Content » Vol 42, Issue 5

Original report

Prediction of walking disability by disease-related factors in patients with rheumatoid arthritis

Marike van der Leeden, PhD, PT1, Rutger Dahmen, MD1, Jennie Ursum, MSc2, Leo D. Roorda, PhD, MD, PT1, Dirkjan van Schaardenburg, PhD, MD2,3, Dirk L. Knol, PhD4, Joost Dekker, PhD1,4,5 and Martijn P. M. Steultjens, PhD1,4,5

From the 1Department of Rehabilitation Medicine and Psychology, and 2Department of Rheumatology, Jan van Breemen Institute and 3Department of Rheumatology, 4EMGO Institute and 5Department of Rehabilitation Medicine, VU University Medical Center, Amsterdam, The Netherlands

OBJECTIVE: To investigate the relationship between disease-related factors and walking disability in different phases of rheumatoid arthritis; and to predict future walking disability in rheumatoid arthritis, using disease-related factors assessed 2 years after diagnosis.

METHODS: A cohort of 848 newly diagnosed patients with rheumatoid arthritis was followed up for a maximum of 8 years. Walking disability and several disease-related and demographic factors were recorded during follow-up. A logistic regression model was used to study associations between walking disability and these factors at different time points. A multilevel logistic regression model for longitudinal data was used to predict walking disability during follow-up from potential predictors at year 2.

RESULTS: Global pain and disease activity were consistently related to walking disability at almost every time point. Significant predictors of future walking disability were: walking disability, knee pain, global pain, the passage of time during follow-up, and age.

CONCLUSION: Global pain and disease activity are related to walking disability during the first 8 years of RA. Walking disability, knee pain, and global pain at 2 years follow-up predict walking disability later in the disease. In addition, the risk for walking disability increases during the disease process and with higher age at diagnosis.

Key words: rheumatoid arthritis; walking ability; prediction; disease-related factors.

J Rehabil Med 2010; 42: 506–510

Correspondence address: Marike van der Leeden, Jan van Breemen Institute, Center for Rheumatology and Rehabilitation, Jan van Breemenstraat 2, NL-1056 AB Amsterdam, The Netherlands. E-mail: m.vd.leeden@janvanbreemen.nl

INTRODUCTION

Walking disability is common in rheumatoid arthritis (RA). In a recent longitudinal study by our research group, walking disability was present in 57% of patients at initial disease presentation, and varied by around 40% from year 1 to year 8 as measured by the walking subscale of the Health Assessment Questionnaire (HAQ) (1).

Factors associated with walking disability throughout the course of RA have rarely been studied. Disease-related impairments of the lower extremities, such as pain, swelling, joint damage, decreased muscle strength and limited joint mobility, are thought to be associated with walking disability in RA. However, associations between disease-related impairments and walking disability have been investigated in only one study (2). In that cross-sectional study of patients with RA, with a mean disease duration of 6 years (range 0–44 years), global pain, swollen joints of the lower extremities and knee flexion were associated with the HAQ walking subscale.

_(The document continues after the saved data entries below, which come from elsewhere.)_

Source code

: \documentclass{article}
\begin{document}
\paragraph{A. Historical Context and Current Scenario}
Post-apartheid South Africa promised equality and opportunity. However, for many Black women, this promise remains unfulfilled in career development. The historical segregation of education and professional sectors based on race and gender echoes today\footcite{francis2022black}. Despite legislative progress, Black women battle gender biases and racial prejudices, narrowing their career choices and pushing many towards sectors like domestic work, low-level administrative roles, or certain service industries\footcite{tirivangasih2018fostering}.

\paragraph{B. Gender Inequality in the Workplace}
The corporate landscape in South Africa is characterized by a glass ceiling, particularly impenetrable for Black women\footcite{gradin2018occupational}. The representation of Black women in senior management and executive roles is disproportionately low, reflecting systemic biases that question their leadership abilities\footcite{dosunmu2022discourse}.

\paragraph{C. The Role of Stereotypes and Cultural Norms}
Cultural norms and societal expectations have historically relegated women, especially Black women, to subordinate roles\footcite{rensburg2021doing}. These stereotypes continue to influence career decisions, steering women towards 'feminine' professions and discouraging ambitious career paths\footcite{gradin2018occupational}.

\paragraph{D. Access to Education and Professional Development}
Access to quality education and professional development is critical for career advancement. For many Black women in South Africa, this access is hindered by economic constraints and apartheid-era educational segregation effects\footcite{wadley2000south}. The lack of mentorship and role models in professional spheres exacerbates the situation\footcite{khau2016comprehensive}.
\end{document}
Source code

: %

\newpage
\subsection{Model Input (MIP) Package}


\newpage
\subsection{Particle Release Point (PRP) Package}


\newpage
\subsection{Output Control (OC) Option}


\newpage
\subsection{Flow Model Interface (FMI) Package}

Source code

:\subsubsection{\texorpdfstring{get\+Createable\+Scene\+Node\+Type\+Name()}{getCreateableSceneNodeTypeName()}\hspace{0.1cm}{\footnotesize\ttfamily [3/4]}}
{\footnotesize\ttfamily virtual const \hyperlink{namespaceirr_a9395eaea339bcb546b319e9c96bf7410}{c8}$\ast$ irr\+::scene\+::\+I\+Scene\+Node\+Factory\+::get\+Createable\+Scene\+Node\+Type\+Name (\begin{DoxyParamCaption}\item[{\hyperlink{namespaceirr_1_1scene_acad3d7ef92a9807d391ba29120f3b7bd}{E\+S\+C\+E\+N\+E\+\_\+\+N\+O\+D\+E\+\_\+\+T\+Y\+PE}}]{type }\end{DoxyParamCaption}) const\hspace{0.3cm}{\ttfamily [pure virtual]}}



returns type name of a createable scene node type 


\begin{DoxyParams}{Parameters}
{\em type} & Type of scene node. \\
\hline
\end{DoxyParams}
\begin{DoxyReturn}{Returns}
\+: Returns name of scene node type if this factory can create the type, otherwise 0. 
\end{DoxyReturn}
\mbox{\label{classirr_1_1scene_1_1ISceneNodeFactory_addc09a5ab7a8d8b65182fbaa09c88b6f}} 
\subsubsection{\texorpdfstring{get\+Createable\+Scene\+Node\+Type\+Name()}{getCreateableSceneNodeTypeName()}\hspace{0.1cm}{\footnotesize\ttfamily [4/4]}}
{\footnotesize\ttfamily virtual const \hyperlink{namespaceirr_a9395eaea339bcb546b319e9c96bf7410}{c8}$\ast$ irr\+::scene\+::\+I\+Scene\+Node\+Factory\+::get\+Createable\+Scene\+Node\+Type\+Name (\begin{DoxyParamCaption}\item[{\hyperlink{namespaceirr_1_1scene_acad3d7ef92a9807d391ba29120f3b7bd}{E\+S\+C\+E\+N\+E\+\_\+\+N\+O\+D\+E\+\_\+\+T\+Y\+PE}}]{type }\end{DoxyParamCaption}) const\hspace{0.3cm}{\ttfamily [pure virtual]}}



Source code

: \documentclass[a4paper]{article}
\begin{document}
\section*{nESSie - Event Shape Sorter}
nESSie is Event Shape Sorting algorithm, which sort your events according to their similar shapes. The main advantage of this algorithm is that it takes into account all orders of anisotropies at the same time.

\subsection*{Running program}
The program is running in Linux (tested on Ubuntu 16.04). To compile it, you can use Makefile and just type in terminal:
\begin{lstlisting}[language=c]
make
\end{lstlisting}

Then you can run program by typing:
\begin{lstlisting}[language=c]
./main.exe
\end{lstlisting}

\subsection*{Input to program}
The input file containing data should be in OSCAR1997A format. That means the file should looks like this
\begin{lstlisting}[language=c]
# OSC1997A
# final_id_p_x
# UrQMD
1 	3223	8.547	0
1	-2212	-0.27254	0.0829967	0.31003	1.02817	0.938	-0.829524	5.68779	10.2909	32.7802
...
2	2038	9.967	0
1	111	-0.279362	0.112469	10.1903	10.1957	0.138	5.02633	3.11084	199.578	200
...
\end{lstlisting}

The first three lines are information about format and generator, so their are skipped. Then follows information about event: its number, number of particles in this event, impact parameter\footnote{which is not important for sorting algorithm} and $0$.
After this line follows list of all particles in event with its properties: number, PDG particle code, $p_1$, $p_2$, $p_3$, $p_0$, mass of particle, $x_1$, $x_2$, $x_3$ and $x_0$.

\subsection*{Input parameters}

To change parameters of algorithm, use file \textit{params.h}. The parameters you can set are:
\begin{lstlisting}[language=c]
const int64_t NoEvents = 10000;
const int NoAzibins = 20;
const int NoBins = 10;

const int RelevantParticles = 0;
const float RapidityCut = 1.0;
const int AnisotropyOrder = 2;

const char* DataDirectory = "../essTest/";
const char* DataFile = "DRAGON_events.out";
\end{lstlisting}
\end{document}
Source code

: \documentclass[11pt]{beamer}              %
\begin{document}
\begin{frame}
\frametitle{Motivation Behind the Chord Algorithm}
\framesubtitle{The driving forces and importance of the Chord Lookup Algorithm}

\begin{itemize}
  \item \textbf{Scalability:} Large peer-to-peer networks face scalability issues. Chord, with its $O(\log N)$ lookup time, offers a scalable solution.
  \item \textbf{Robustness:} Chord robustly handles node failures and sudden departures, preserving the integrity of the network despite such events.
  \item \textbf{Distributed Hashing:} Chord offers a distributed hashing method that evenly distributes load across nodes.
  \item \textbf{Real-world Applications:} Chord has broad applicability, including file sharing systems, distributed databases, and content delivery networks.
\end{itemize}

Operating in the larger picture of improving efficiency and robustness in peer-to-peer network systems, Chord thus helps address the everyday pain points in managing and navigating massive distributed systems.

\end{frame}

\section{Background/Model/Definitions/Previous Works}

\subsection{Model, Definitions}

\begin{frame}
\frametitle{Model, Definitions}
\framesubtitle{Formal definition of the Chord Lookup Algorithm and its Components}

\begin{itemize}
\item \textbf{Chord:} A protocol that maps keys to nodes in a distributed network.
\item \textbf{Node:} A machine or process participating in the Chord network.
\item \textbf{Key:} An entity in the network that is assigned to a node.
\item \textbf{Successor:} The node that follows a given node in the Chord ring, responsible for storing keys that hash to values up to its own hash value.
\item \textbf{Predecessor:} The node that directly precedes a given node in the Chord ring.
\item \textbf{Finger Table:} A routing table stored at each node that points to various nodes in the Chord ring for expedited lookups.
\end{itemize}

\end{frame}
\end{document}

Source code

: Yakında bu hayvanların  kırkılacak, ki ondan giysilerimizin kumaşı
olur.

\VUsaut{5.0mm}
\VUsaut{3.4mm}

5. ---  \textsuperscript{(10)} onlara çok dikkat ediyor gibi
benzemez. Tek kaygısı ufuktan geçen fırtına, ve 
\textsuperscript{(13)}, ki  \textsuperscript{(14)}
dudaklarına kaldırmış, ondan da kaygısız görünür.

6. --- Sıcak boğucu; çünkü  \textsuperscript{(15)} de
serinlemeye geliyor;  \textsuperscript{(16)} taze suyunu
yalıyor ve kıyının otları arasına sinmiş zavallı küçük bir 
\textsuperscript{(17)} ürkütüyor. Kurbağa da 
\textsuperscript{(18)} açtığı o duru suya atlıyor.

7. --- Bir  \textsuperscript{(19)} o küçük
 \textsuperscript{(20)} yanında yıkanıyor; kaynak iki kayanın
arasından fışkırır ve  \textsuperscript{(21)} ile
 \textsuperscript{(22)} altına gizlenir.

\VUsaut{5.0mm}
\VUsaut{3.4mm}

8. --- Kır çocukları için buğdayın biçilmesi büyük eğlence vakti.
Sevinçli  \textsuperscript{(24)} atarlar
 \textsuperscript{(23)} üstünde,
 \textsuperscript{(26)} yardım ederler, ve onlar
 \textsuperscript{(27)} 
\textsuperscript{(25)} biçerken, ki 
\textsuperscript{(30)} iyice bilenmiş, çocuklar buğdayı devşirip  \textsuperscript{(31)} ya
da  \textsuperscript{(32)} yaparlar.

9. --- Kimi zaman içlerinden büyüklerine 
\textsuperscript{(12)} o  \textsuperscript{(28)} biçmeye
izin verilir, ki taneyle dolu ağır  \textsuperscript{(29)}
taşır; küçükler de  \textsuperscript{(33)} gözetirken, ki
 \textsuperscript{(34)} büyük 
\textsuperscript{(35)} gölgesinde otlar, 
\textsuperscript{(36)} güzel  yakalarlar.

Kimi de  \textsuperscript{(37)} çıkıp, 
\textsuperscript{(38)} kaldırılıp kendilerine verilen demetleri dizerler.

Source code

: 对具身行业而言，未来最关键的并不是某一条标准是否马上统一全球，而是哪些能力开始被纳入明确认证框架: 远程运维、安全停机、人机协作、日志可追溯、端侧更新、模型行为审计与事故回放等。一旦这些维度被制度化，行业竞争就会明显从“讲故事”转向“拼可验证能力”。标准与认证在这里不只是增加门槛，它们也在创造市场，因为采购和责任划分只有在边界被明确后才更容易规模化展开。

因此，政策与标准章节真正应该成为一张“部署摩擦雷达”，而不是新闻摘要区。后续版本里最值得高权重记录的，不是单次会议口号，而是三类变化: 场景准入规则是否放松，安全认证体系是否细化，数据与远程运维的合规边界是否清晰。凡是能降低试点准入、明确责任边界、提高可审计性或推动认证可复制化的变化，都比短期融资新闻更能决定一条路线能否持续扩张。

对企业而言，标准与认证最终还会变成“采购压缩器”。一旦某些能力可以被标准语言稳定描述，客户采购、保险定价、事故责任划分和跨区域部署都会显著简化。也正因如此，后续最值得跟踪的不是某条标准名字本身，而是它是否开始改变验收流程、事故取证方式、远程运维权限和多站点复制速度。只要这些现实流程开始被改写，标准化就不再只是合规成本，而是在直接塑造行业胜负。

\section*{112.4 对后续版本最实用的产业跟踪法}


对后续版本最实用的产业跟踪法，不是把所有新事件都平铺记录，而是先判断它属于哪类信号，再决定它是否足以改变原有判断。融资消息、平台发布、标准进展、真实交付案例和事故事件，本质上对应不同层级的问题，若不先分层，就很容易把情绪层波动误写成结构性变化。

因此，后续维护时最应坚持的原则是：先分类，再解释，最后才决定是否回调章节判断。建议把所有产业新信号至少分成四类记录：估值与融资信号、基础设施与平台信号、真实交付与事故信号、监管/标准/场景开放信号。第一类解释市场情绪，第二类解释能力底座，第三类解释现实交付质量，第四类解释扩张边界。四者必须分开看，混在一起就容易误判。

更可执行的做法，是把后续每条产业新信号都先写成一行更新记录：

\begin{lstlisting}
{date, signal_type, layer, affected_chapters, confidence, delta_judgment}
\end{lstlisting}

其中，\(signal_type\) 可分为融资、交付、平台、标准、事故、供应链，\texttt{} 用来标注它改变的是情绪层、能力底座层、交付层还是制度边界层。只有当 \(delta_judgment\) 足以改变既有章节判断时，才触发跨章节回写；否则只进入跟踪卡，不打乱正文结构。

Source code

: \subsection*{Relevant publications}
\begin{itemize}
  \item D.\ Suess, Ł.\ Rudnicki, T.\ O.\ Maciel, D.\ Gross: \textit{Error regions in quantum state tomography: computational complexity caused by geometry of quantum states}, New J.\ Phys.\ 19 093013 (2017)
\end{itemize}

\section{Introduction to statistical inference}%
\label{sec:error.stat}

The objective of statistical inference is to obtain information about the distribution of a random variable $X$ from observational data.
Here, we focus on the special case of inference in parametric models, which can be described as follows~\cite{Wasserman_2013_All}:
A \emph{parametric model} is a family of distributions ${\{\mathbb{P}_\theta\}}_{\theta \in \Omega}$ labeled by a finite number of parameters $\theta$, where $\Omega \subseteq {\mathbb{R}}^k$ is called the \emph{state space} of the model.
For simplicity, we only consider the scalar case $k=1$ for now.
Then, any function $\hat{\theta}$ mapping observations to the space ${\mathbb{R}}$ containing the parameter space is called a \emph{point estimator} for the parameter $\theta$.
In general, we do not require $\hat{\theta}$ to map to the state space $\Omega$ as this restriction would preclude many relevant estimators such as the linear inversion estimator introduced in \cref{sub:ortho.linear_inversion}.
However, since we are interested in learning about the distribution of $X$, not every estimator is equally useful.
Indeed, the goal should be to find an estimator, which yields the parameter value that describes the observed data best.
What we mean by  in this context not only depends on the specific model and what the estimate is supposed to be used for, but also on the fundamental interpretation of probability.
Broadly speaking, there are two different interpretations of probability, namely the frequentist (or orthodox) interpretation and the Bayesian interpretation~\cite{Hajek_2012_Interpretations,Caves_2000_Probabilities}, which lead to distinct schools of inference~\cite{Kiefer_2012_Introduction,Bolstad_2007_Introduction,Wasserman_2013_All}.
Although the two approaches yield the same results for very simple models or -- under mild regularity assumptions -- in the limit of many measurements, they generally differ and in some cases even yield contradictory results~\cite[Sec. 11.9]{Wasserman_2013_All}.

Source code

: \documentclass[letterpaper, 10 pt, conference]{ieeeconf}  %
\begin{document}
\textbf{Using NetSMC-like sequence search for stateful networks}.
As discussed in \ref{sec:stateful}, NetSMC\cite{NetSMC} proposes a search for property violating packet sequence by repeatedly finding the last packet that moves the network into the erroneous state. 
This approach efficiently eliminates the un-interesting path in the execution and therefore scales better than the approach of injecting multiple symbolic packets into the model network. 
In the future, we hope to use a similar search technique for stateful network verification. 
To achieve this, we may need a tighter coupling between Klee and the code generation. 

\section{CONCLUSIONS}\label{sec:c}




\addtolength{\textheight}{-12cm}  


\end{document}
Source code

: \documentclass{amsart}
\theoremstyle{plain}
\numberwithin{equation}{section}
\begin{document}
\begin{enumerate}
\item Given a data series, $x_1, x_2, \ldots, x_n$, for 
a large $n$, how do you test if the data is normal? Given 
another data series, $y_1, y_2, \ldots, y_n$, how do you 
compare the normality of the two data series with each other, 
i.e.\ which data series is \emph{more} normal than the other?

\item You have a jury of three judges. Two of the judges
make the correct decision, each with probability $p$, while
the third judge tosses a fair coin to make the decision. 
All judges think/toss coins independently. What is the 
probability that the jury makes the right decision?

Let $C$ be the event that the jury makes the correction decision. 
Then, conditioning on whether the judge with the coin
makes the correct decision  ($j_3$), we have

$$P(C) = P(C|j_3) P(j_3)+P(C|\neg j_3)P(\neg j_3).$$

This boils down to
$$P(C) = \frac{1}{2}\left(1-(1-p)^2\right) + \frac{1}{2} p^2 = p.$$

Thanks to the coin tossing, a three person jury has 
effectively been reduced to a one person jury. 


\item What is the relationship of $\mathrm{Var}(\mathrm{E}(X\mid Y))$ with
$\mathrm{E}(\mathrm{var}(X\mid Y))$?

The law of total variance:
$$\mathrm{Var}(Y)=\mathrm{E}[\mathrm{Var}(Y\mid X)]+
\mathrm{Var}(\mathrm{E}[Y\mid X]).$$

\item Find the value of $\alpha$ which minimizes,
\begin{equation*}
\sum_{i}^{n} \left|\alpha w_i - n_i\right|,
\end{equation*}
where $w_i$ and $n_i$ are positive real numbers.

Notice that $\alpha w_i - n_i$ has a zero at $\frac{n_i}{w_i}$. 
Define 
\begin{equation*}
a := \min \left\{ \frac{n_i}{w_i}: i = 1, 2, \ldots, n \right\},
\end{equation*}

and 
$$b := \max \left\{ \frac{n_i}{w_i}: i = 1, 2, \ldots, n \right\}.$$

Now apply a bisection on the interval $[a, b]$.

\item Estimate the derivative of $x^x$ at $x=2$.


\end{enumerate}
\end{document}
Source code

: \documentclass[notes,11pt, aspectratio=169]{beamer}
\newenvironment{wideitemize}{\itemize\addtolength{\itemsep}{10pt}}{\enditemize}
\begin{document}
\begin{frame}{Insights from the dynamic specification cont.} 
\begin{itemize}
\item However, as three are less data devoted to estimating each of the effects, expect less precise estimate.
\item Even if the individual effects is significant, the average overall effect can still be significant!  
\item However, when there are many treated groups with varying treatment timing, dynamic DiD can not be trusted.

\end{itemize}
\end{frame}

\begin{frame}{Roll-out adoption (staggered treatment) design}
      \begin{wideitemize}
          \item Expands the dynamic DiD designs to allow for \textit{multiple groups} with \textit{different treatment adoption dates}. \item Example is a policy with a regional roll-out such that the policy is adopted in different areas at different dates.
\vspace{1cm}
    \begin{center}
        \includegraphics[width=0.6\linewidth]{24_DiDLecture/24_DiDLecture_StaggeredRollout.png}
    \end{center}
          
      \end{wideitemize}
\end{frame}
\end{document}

Factors associated with general functional disability (as expressed by the HAQ total score) have been studied more frequently. Disease-related factors, such as disease activity, joint damage and rheumatoid factor, but also factors such as gender, age, psychological status, muscle strength and comorbidities, were found to be associated with functional disability (3–13). There is evidence that the association between disease-related factors and functional disability varies depending on the phase of RA. In early disease (disease duration < 5 years), functional disability was found to be related to disease activity in particular. In established disease (disease duration > 5 years) functional disability was found to be related mainly to joint damage (4, 12, 13). The question arises as to whether such differences in associations can also be found when relating walking disability and specific disease-related factors in RA.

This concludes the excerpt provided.